CUDA Events are used to mark specific points in the execution timeline. They enable synchronization between streams, so you can ensure that an operation in one stream starts only after an event (such as completion of a previous operation) in another stream has occurred. The following example shows how to overlap computation and data loading:

cudaEvent_t event;
cudaEventCreate(&event);

// Launch a kernel in stream1
vector_add_gpu<<<num_blocks, BLOCK_SIZE, 0, stream1>>>(d_a, d_b, d_c, N);

// Perform a memory copy in stream2
cudaMemcpyAsync(d_x, h_x, N * sizeof(float), cudaMemcpyHostToDevice, stream2);

// Record event on stream2 after the copy
cudaEventRecord(event, stream2);

// Make stream1 wait for the event (i.e., wait for the copy to finish)
cudaStreamWaitEvent(stream1, event, 0);

// Launch a kernel with new data in stream1
vector_add_gpu<<<num_blocks, BLOCK_SIZE, 0, stream1>>>(d_x, d_c, d_c, N);

You can also use Events to measure the time it takes to execute a kernel:

cudaEvent_t start, stop;
cudaEventCreate(&start);
cudaEventCreate(&stop);

cudaEventRecord(start, stream);
kernel<<<grid, block, 0, stream>>>(args);
cudaEventRecord(stop, stream);

cudaEventSynchronize(stop);
float milliseconds = 0;
cudaEventElapsedTime(&milliseconds, start, stop);

You can synchronize a specific stream with cudaStreamSynchronize(stream1), which blocks the host until all operations in that stream are complete. To synchronize all streams and the entire device, use cudaDeviceSynchronize().

Callbacks

Callbacks let you create a pipeline where the completion of a GPU operation automatically triggers a CPU task. This enables efficient coordination between GPU and CPU workloads.

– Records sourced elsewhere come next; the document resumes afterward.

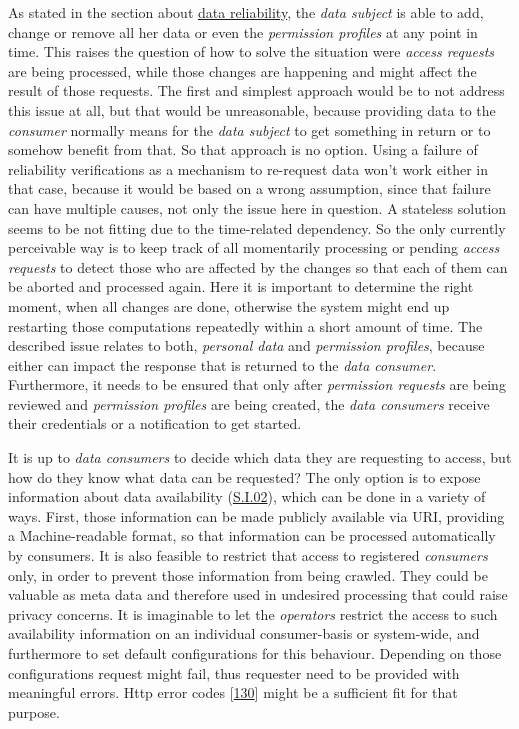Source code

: \documentclass[12pt,english,a4paper,titlepage,cleardoublepage=empty,dottedtoc]{report}
\begin{document}
As stated in the section about \protect\hyperlink{data-reliability}{data
reliability}, the \emph{data subject} is able to add, change or remove
all her data or even the \emph{permission profiles} at any point in
time. This raises the question of how to solve the situation were
\emph{access requests} are being processed, while those changes are
happening and might affect the result of those requests. The first and
simplest approach would be to not address this issue at all, but that
would be unreasonable, because providing data to the \emph{consumer}
normally means for the \emph{data subject} to get something in return or
to somehow benefit from that. So that approach is no option. Using a
failure of reliability verifications as a mechanism to re-request data
won't work either in that case, because it would be based on a wrong
assumption, since that failure can have multiple causes, not only the
issue here in question. A stateless solution seems to be not fitting due
to the time-related dependency. So the only currently perceivable way is
to keep track of all momentarily processing or pending \emph{access
requests} to detect those who are affected by the changes so that each
of them can be aborted and processed again. Here it is important to
determine the right moment, when all changes are done, otherwise the
system might end up restarting those computations repeatedly within a
short amount of time. The described issue relates to both,
\emph{personal data} and \emph{permission profiles}, because either can
impact the response that is returned to the \emph{data consumer}.
Furthermore, it needs to be ensured that only after \emph{permission
requests} are being reviewed and \emph{permission profiles} are being
created, the \emph{data consumers} receive their credentials or a
notification to get started.

It is up to \emph{data consumers} to decide which data they are
requesting to access, but how do they know what data can be requested?
The only option is to expose information about data availability
(\protect\hyperlink{si02}{S.I.02}), which can be done in a variety of
ways. First, those information can be made publicly available via URI,
providing a Machine-readable format, so that information can be
processed automatically by consumers. It is also feasible to restrict
that access to registered \emph{consumers} only, in order to prevent
those information from being crawled. They could be valuable as meta
data and therefore used in undesired processing that could raise privacy
concerns. It is imaginable to let the \emph{operators} restrict the
access to such availability information on an individual consumer-basis
or system-wide, and furthermore to set default configurations for this
behaviour. Depending on those configurations request might fail, thus
requester need to be provided with meaningful errors. Http error codes
{[}\protect\hyperlink{ref-web_spec_http-error-codes}{130}{]} might be a
sufficient fit for that purpose.
\end{document}
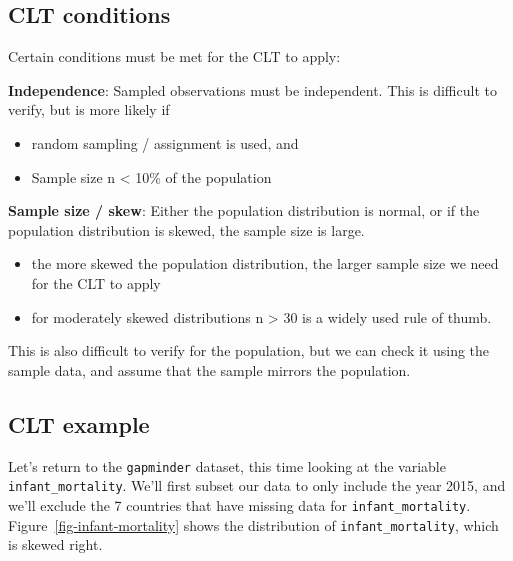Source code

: \documentclass[
  letterpaper,
  DIV=11,
  numbers=noendperiod]{scrreprt}
\providecommand{\tightlist}{%
  \setlength{\itemsep}{0pt}\setlength{\parskip}{0pt}}\usepackage{longtable,booktabs,array}
\theoremstyle{definition}
\theoremstyle{remark}
\begin{document}
\hypertarget{clt-conditions}{%
\subsection{CLT conditions}\label{clt-conditions}}

Certain conditions must be met for the CLT to apply:

\textbf{Independence}: Sampled observations must be independent. This is
difficult to verify, but is more likely if

\begin{itemize}
\tightlist
\item
  random sampling / assignment is used, and
\item
  Sample size n \textless{} 10\% of the population
\end{itemize}

\textbf{Sample size / skew}: Either the population distribution is
normal, or if the population distribution is skewed, the sample size is
large.

\begin{itemize}
\tightlist
\item
  the more skewed the population distribution, the larger sample size we
  need for the CLT to apply
\item
  for moderately skewed distributions n \textgreater{} 30 is a widely
  used rule of thumb.
\end{itemize}

This is also difficult to verify for the population, but we can check it
using the sample data, and assume that the sample mirrors the
population.

\hypertarget{sec-clt-example}{%
\subsection{CLT example}\label{sec-clt-example}}

Let's return to the \texttt{gapminder} dataset, this time looking at the
variable \texttt{infant\_mortality}. We'll first subset our data to only
include the year 2015, and we'll exclude the 7 countries that have
missing data for \texttt{infant\_mortality}.
Figure~\ref{fig-infant-mortality} shows the distribution of
\texttt{infant\_mortality}, which is skewed right.
\end{document}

void CUDART_CB MyCallback(cudaStream_t stream, cudaError_t status, void *userData) {
    printf("GPU operation completed\n");
    // Trigger next batch of work
}

CUDA API

NVIDIA provides libraries with highly optimized CUDA kernels for GPU computing.

cuBLAS

cuBLAS is NVIDIA’s industry-standard library for BLAS and GEMM routines, highly optimized for GPU performance. It supports operation fusion for greater efficiency.

__half alpha_h = __float2half(1.0f), beta_h = __float2half(0.0f);
// Performs half-precision matrix multiplication: d_C_h = alpha_h * d_A_h * d_B_h + beta_h * d_C_h
cublasHgemm(handle, CUBLAS_OP_N, CUBLAS_OP_N, N, M, K, &alpha_h, d_B_h, N, d_A_h, K, &beta_h, d_C_h, N);

Parameter breakdown:

cuBLASLt

Extension for more flexible APIs, mainly for deep learning workloads. Optimized for Tensor Cores, allows for more fine-grained control. Generally, is faster than cuBLAS.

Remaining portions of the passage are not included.